* _REQUIREMENT_: Would you go through the records below and copy each line with the string "errors"?

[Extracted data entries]
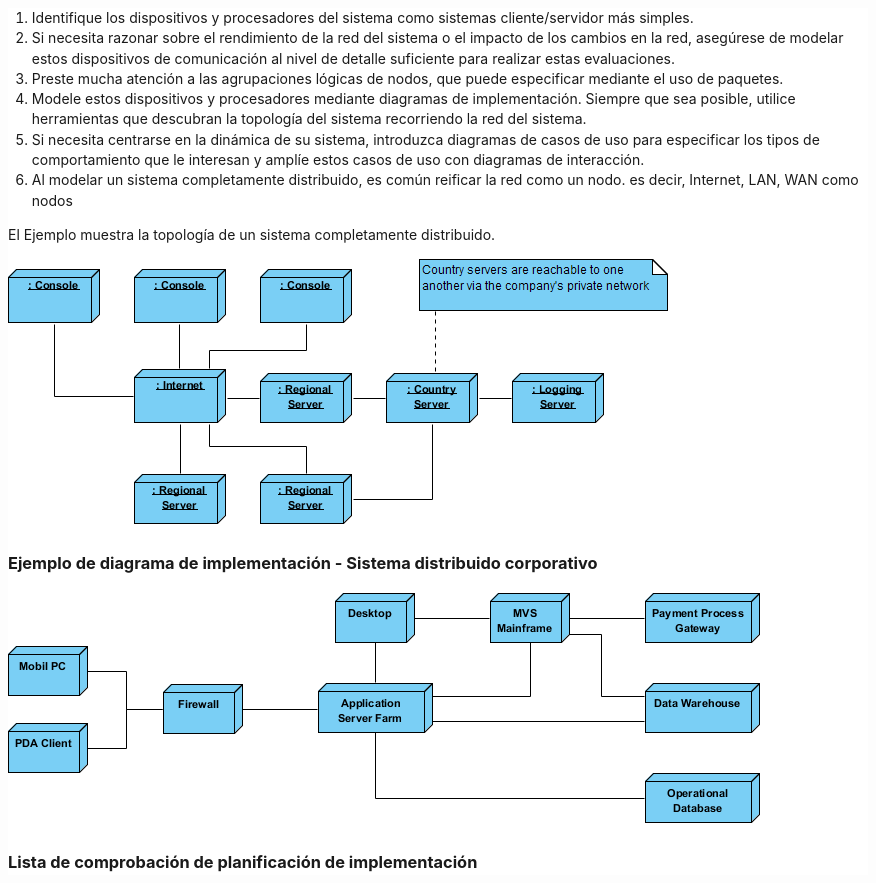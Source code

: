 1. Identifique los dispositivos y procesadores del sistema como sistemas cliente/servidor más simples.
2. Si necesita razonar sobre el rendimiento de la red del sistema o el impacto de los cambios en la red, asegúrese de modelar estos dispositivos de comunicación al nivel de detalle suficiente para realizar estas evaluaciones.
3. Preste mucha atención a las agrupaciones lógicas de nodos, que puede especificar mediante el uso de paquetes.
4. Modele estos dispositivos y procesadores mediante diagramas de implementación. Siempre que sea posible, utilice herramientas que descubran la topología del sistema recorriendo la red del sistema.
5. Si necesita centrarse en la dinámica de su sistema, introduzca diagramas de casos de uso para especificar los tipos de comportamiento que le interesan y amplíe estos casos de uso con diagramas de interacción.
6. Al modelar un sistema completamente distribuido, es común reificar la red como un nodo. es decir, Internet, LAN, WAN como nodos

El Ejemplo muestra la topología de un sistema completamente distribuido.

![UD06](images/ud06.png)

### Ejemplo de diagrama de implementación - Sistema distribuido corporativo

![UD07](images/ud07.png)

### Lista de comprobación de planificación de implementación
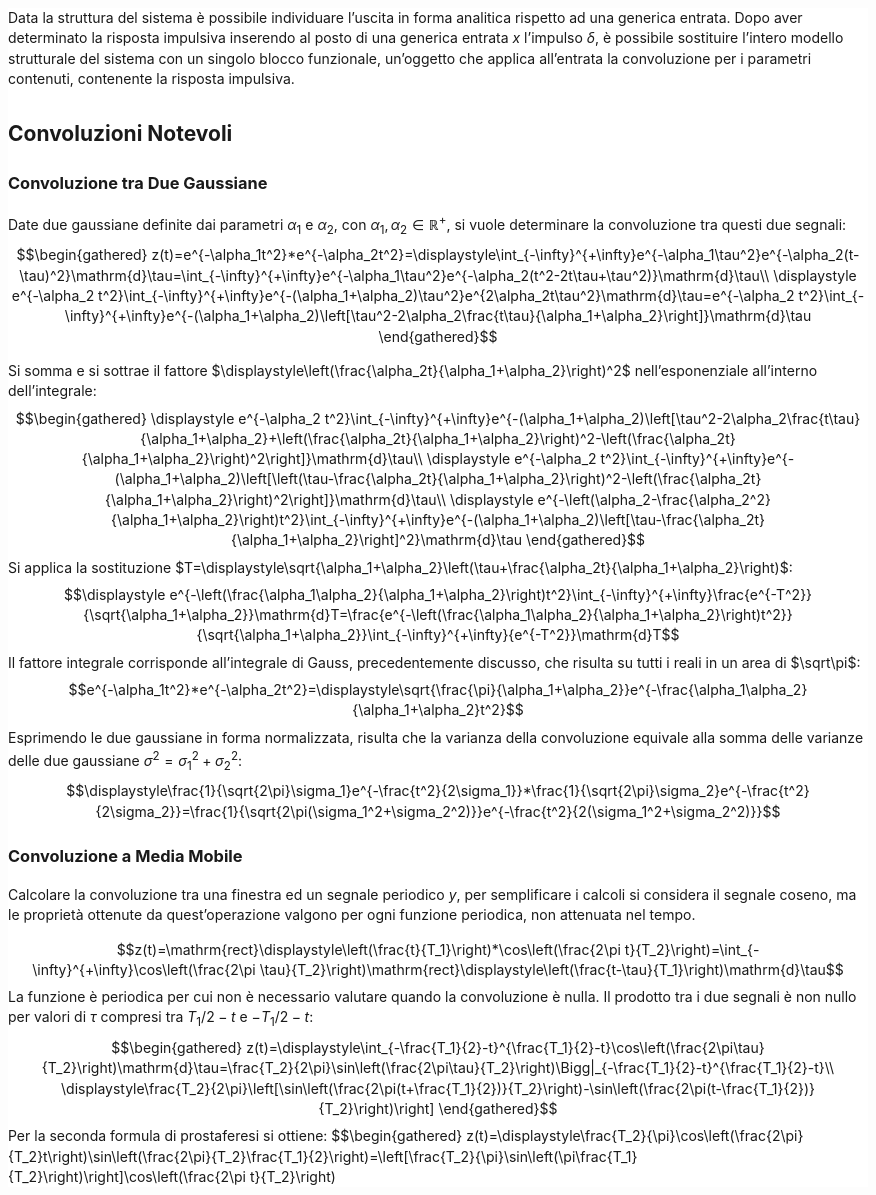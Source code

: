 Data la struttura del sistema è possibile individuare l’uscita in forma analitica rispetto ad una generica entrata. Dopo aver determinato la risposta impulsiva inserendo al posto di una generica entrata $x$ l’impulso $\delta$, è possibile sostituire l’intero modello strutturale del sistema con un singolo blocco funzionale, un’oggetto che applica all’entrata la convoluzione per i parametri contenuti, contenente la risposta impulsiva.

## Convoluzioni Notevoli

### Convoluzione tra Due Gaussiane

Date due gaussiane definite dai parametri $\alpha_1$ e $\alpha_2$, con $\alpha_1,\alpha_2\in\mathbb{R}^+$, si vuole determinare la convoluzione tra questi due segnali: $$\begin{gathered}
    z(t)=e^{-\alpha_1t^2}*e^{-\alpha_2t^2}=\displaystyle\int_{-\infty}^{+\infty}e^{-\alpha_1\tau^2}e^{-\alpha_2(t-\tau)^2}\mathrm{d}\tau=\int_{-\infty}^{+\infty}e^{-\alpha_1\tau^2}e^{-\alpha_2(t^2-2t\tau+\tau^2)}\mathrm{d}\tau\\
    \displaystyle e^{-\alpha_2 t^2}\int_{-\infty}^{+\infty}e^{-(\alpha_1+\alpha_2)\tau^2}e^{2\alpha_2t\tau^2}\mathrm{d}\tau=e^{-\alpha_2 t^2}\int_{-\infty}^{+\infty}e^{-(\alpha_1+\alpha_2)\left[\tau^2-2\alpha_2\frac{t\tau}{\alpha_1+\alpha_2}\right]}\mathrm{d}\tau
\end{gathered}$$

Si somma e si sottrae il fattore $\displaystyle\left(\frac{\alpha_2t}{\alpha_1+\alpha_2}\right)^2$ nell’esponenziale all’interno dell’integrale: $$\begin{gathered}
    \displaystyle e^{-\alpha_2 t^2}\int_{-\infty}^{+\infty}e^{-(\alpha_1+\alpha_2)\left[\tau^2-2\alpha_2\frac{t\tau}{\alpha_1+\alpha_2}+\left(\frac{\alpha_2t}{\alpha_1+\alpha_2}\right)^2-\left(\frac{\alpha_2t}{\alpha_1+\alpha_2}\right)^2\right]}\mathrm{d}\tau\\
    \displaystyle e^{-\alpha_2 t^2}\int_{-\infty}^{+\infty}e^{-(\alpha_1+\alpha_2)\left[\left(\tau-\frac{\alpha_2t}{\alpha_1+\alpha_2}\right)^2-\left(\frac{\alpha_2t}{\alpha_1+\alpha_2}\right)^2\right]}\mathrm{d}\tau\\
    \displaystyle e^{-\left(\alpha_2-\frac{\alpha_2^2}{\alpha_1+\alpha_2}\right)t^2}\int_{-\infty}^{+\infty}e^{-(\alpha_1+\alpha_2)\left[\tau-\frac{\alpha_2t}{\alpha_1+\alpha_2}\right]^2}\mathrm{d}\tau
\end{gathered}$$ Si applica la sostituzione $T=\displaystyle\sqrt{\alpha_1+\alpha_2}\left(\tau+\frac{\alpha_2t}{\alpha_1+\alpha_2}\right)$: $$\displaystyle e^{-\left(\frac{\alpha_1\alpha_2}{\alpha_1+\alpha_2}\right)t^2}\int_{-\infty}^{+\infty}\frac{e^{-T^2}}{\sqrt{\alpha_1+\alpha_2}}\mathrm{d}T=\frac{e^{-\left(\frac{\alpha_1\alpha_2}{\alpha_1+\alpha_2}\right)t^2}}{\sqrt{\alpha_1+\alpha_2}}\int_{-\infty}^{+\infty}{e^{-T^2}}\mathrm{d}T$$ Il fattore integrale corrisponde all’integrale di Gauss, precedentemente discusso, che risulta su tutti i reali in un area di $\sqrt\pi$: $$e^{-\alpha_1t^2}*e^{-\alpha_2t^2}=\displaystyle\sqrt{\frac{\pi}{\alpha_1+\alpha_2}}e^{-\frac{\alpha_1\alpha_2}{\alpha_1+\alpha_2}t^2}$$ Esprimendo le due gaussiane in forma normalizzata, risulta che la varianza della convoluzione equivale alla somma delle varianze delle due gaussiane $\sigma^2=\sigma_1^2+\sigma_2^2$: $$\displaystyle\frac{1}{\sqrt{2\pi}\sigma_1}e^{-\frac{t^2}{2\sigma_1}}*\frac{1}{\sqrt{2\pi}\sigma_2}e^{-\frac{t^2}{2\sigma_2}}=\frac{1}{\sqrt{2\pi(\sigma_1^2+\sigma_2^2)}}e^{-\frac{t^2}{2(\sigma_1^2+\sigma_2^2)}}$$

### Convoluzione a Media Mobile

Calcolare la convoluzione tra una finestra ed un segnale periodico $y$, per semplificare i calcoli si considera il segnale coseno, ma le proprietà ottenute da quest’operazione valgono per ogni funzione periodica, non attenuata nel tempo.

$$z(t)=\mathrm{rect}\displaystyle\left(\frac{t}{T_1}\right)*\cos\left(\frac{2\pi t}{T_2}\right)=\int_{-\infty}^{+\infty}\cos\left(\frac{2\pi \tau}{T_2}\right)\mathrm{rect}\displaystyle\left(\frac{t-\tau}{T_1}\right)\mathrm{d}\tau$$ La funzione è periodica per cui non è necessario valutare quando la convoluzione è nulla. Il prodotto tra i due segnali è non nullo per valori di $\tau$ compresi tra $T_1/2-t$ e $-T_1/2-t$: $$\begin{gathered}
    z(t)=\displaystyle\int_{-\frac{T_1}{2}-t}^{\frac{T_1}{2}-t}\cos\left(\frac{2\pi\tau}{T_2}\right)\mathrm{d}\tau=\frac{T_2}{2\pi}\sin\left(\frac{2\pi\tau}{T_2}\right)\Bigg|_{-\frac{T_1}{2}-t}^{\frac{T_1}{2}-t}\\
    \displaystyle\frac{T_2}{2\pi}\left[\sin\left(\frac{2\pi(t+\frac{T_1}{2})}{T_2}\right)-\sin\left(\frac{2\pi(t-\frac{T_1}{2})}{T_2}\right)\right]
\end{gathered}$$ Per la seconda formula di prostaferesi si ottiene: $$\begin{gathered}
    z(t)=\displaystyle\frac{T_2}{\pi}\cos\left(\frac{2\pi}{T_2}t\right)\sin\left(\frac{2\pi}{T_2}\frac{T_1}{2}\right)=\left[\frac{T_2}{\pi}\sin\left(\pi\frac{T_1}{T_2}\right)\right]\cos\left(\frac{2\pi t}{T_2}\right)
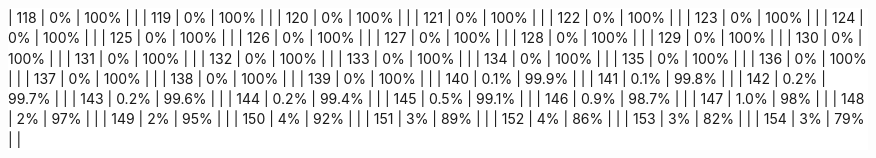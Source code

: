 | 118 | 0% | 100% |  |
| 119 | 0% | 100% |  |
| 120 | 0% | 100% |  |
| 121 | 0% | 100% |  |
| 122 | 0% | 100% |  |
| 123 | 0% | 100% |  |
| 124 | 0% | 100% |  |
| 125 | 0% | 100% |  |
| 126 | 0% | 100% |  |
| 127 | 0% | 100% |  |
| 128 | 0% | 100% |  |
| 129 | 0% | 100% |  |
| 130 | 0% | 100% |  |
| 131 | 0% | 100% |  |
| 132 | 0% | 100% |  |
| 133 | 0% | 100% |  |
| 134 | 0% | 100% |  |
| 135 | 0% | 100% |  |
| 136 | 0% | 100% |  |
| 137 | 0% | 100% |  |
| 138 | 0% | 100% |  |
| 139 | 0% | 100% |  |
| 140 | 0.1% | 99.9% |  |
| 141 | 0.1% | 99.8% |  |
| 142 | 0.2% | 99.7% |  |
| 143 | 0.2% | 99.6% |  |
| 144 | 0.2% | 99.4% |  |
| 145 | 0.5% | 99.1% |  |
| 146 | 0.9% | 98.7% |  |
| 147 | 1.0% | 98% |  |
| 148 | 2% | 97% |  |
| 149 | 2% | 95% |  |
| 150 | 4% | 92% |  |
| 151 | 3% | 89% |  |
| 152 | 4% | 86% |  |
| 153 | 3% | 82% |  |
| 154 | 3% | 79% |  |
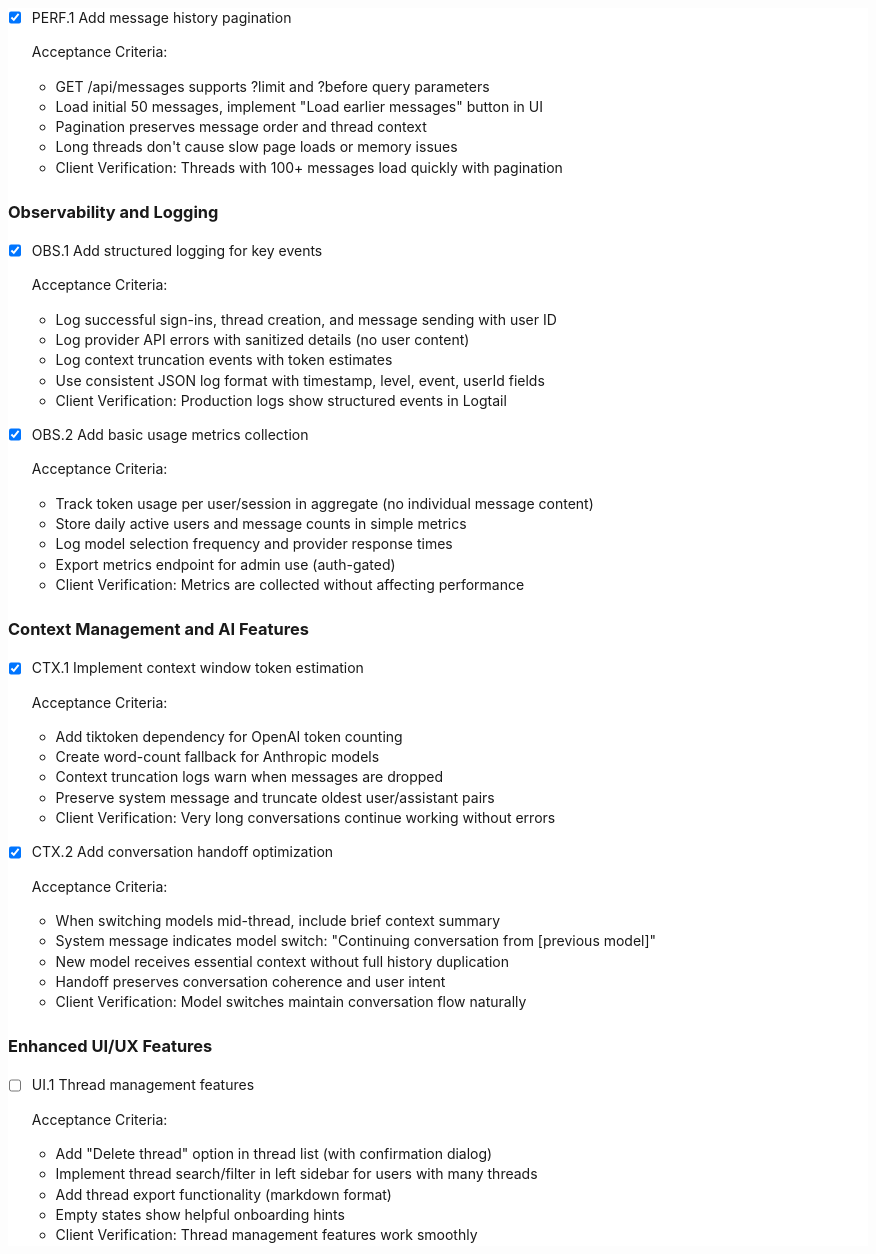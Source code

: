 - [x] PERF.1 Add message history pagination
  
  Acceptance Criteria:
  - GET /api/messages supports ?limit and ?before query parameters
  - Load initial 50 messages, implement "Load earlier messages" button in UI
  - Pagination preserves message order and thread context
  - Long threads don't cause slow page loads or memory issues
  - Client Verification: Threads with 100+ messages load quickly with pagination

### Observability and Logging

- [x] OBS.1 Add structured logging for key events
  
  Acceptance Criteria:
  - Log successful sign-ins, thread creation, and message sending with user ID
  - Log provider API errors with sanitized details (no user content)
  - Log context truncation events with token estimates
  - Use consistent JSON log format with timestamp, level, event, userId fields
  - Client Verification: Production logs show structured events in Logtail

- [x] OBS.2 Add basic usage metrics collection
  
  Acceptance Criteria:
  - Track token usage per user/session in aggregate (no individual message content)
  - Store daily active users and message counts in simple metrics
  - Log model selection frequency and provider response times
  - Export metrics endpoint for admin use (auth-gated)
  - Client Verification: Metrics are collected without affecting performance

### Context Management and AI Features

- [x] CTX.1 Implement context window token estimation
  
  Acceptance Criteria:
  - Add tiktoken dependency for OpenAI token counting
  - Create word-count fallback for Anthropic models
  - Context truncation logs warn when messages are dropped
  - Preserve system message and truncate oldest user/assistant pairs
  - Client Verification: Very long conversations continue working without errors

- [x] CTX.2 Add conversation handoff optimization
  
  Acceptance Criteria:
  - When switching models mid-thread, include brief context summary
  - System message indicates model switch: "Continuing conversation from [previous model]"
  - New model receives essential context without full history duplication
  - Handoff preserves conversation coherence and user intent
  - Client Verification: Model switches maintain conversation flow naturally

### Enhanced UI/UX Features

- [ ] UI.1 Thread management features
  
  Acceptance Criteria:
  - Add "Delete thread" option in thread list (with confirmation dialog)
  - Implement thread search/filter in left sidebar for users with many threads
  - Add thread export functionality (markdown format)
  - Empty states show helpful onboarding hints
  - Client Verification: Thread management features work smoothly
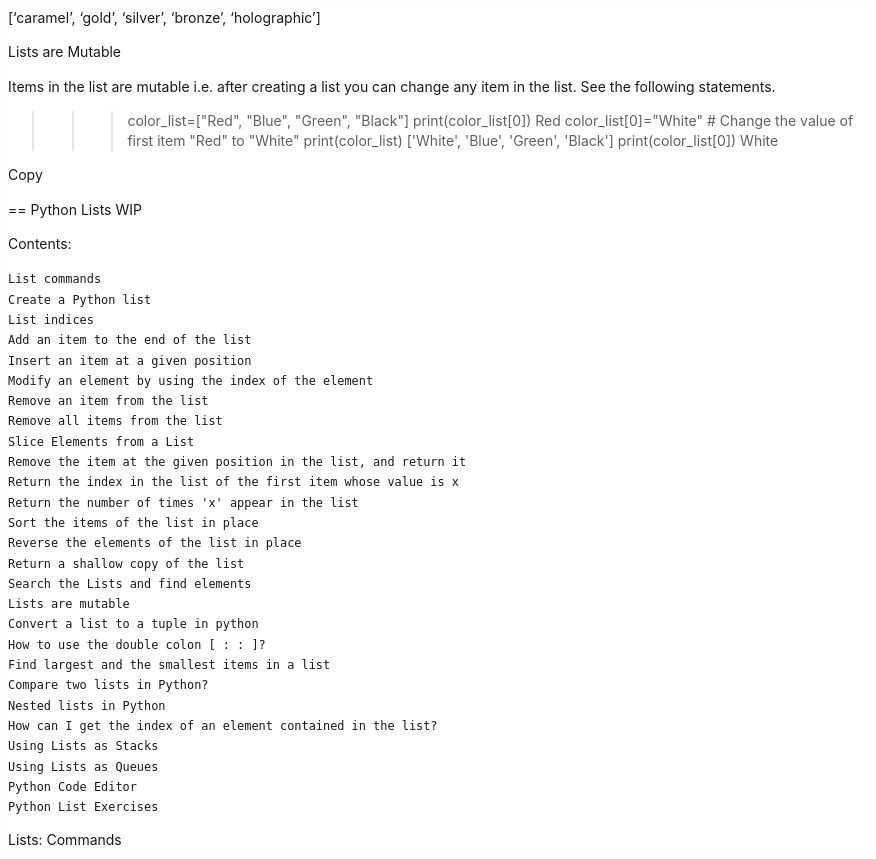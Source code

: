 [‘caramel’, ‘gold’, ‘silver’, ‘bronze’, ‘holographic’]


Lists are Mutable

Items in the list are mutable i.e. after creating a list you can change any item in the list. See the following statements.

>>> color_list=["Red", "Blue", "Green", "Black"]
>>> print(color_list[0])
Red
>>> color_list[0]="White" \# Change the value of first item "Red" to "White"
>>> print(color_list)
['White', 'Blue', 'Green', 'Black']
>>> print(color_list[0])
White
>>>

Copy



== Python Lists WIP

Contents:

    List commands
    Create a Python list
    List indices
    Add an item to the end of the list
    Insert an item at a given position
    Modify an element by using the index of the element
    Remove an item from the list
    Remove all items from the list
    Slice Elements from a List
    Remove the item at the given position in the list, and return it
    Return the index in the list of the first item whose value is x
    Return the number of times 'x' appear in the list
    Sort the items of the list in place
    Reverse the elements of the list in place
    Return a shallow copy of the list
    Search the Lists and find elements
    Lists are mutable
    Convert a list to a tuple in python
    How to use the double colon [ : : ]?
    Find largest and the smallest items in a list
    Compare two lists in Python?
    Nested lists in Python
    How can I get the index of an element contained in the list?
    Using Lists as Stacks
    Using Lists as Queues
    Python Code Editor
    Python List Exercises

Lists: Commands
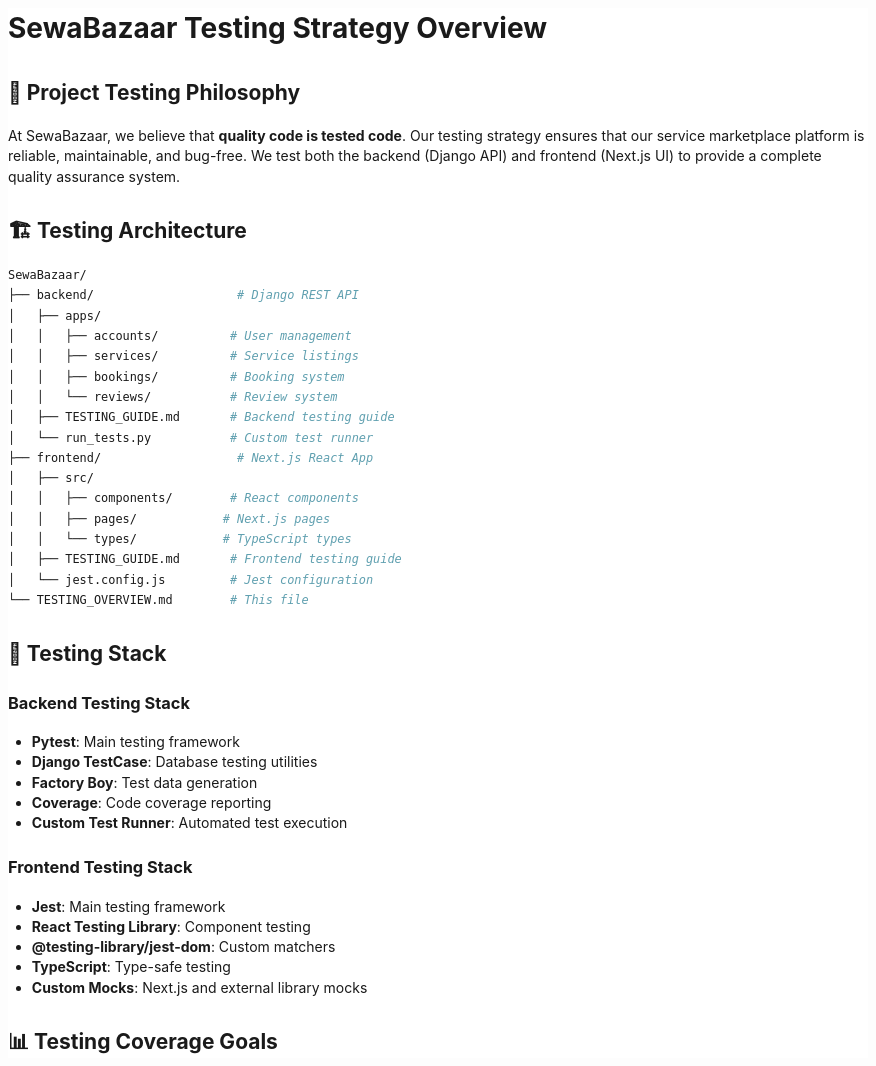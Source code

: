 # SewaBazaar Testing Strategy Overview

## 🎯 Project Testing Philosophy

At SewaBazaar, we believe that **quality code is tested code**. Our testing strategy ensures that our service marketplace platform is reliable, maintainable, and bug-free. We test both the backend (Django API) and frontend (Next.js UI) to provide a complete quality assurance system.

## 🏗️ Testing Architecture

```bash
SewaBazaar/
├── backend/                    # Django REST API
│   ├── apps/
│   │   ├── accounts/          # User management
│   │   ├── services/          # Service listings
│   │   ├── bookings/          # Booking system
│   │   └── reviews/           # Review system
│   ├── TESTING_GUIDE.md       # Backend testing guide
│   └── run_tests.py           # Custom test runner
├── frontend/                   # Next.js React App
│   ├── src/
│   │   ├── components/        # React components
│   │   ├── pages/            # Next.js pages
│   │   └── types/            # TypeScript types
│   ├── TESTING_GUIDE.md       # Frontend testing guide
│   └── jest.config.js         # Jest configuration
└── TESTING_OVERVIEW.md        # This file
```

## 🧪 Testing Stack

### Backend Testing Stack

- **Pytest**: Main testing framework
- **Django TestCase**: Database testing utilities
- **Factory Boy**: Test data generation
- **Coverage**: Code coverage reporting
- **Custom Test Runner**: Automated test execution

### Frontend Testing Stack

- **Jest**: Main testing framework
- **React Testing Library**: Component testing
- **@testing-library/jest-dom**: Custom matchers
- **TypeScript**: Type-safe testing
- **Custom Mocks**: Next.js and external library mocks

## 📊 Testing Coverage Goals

* _SOLVED PROBLEM_:
  - Log provider API errors with sanitized details (no user content)
  - Client Verification: Very long conversations continue working without errors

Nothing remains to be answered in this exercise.